*What is expected*.
When a line in the data below includes "Configuration", count it; then give only the total.

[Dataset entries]
[Start of section]
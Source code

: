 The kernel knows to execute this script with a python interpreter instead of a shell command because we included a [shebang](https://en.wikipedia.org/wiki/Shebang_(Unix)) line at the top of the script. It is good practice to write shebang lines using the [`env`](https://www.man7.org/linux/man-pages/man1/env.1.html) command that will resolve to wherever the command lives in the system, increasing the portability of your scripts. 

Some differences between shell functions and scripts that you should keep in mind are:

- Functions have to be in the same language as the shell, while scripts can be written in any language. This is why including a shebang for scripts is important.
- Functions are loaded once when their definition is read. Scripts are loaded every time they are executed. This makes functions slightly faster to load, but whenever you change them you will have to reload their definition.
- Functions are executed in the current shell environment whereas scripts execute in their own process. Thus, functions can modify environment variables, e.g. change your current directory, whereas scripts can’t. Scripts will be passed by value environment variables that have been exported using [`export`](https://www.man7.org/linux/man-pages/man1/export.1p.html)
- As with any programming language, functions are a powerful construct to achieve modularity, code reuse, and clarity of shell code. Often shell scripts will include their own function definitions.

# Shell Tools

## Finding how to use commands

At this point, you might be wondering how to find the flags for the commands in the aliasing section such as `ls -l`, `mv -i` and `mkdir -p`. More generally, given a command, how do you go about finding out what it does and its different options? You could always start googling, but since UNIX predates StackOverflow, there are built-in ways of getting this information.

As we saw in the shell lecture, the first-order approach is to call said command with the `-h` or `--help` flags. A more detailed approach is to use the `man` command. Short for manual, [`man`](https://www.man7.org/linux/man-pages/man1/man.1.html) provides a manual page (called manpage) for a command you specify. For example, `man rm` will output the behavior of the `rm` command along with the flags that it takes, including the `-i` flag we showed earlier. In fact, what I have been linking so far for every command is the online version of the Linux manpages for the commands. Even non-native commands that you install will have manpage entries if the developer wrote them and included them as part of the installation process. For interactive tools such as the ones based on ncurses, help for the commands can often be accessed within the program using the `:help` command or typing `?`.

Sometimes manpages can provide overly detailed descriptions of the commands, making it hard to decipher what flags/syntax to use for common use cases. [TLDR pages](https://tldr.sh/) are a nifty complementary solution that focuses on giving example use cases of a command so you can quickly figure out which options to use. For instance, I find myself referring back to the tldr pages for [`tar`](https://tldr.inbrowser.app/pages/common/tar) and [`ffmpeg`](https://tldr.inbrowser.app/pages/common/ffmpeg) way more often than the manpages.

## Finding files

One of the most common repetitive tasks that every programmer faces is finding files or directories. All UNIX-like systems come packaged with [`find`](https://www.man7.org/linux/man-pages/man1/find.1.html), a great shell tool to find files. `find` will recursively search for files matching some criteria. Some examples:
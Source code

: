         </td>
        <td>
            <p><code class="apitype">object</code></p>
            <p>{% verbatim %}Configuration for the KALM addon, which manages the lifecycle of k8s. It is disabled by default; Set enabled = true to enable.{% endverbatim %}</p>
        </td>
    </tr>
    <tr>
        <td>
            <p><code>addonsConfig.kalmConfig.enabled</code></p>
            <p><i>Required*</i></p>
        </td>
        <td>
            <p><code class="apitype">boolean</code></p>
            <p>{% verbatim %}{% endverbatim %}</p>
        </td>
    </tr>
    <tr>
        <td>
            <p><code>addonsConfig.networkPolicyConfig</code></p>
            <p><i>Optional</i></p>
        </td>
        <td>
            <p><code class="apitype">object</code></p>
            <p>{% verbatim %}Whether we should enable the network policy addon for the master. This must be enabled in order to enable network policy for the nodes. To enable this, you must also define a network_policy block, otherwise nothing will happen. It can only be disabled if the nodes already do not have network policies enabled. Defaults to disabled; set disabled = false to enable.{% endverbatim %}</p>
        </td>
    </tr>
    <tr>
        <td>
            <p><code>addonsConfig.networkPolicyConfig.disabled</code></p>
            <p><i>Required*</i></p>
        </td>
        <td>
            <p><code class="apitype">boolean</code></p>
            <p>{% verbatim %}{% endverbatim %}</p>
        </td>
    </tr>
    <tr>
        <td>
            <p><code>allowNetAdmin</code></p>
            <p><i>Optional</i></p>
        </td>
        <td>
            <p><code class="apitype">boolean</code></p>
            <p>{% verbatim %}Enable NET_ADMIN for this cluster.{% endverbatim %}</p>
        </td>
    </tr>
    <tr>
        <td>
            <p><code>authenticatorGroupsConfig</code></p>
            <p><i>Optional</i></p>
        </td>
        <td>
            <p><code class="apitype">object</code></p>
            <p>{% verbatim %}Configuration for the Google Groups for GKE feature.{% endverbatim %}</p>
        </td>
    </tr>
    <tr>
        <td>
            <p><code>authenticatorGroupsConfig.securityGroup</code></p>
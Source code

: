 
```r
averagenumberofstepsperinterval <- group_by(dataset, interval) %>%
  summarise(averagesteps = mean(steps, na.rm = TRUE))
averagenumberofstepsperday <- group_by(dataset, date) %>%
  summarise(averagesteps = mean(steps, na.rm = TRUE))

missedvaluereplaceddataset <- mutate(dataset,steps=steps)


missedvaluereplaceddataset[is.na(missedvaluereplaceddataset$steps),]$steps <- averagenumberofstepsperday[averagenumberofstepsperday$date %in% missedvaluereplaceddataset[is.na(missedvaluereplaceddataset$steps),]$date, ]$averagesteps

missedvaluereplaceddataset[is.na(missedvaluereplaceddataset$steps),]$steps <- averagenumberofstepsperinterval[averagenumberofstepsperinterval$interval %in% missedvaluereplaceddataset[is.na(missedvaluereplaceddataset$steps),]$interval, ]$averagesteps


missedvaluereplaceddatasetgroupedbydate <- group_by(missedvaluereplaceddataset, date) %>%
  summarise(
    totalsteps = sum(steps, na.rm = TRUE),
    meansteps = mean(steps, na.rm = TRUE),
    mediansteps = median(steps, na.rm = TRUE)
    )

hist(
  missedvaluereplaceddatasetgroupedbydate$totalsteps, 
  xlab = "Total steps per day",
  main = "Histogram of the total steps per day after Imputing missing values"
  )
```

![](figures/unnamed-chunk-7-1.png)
[End of section]
*Task answer*.
2